== Segment start ==

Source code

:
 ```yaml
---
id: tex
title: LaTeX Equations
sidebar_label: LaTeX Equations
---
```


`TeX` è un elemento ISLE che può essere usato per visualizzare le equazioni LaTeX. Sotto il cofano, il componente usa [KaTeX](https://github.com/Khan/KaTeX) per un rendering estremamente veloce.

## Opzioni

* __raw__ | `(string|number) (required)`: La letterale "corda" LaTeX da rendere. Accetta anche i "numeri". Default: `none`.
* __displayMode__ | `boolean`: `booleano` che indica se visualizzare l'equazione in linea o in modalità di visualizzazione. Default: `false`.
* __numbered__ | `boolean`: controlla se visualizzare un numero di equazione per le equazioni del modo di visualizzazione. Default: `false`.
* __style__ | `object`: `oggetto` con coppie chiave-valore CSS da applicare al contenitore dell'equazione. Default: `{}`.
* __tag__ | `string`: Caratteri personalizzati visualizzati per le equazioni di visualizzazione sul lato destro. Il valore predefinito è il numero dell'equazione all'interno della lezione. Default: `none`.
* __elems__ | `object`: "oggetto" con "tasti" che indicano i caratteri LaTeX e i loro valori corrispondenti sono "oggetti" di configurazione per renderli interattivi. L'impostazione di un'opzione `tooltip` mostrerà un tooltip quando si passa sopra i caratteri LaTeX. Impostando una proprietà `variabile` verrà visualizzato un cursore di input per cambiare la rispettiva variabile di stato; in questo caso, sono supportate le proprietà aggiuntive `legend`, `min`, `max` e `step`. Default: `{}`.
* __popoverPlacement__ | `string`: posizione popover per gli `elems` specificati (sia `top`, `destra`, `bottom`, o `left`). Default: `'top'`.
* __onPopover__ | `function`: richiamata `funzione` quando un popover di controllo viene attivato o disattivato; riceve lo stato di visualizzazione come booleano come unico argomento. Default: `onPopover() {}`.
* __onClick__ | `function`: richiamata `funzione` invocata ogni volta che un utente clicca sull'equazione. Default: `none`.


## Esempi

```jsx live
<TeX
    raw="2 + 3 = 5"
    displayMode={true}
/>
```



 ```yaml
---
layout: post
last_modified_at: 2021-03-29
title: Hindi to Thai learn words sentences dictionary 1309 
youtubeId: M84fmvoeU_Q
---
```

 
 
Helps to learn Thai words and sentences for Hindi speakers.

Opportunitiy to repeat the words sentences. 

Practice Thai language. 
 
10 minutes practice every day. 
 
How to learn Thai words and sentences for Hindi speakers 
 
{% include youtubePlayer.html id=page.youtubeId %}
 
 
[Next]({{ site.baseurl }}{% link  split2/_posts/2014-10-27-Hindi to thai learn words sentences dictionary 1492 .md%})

== Segment end ==

• [GOAL OF THE EXERCISE]: Top to bottom, the records above must be output exactly.

• [ANSWER TO THIS EXERCISE]:
Source code

:
 ```yaml
---
id: tex
title: LaTeX Equations
sidebar_label: LaTeX Equations
---
```


`TeX` è un elemento ISLE che può essere usato per visualizzare le equazioni LaTeX. Sotto il cofano, il componente usa [KaTeX](https://github.com/Khan/KaTeX) per un rendering estremamente veloce.

## Opzioni

* __raw__ | `(string|number) (required)`: La letterale "corda" LaTeX da rendere. Accetta anche i "numeri". Default: `none`.
* __displayMode__ | `boolean`: `booleano` che indica se visualizzare l'equazione in linea o in modalità di visualizzazione. Default: `false`.
* __numbered__ | `boolean`: controlla se visualizzare un numero di equazione per le equazioni del modo di visualizzazione. Default: `false`.
* __style__ | `object`: `oggetto` con coppie chiave-valore CSS da applicare al contenitore dell'equazione. Default: `{}`.
* __tag__ | `string`: Caratteri personalizzati visualizzati per le equazioni di visualizzazione sul lato destro. Il valore predefinito è il numero dell'equazione all'interno della lezione. Default: `none`.
* __elems__ | `object`: "oggetto" con "tasti" che indicano i caratteri LaTeX e i loro valori corrispondenti sono "oggetti" di configurazione per renderli interattivi. L'impostazione di un'opzione `tooltip` mostrerà un tooltip quando si passa sopra i caratteri LaTeX. Impostando una proprietà `variabile` verrà visualizzato un cursore di input per cambiare la rispettiva variabile di stato; in questo caso, sono supportate le proprietà aggiuntive `legend`, `min`, `max` e `step`. Default: `{}`.
* __popoverPlacement__ | `string`: posizione popover per gli `elems` specificati (sia `top`, `destra`, `bottom`, o `left`). Default: `'top'`.
* __onPopover__ | `function`: richiamata `funzione` quando un popover di controllo viene attivato o disattivato; riceve lo stato di visualizzazione come booleano come unico argomento. Default: `onPopover() {}`.
* __onClick__ | `function`: richiamata `funzione` invocata ogni volta che un utente clicca sull'equazione. Default: `none`.


## Esempi

```jsx live
<TeX
    raw="2 + 3 = 5"
    displayMode={true}
/>
```



 ```yaml
---
layout: post
last_modified_at: 2021-03-29
title: Hindi to Thai learn words sentences dictionary 1309 
youtubeId: M84fmvoeU_Q
---
```

 
 
Helps to learn Thai words and sentences for Hindi speakers.

Opportunitiy to repeat the words sentences. 

Practice Thai language. 
 
10 minutes practice every day. 
 
How to learn Thai words and sentences for Hindi speakers 
 
{% include youtubePlayer.html id=page.youtubeId %}
 
 
[Next]({{ site.baseurl }}{% link  split2/_posts/2014-10-27-Hindi to thai learn words sentences dictionary 1492 .md%})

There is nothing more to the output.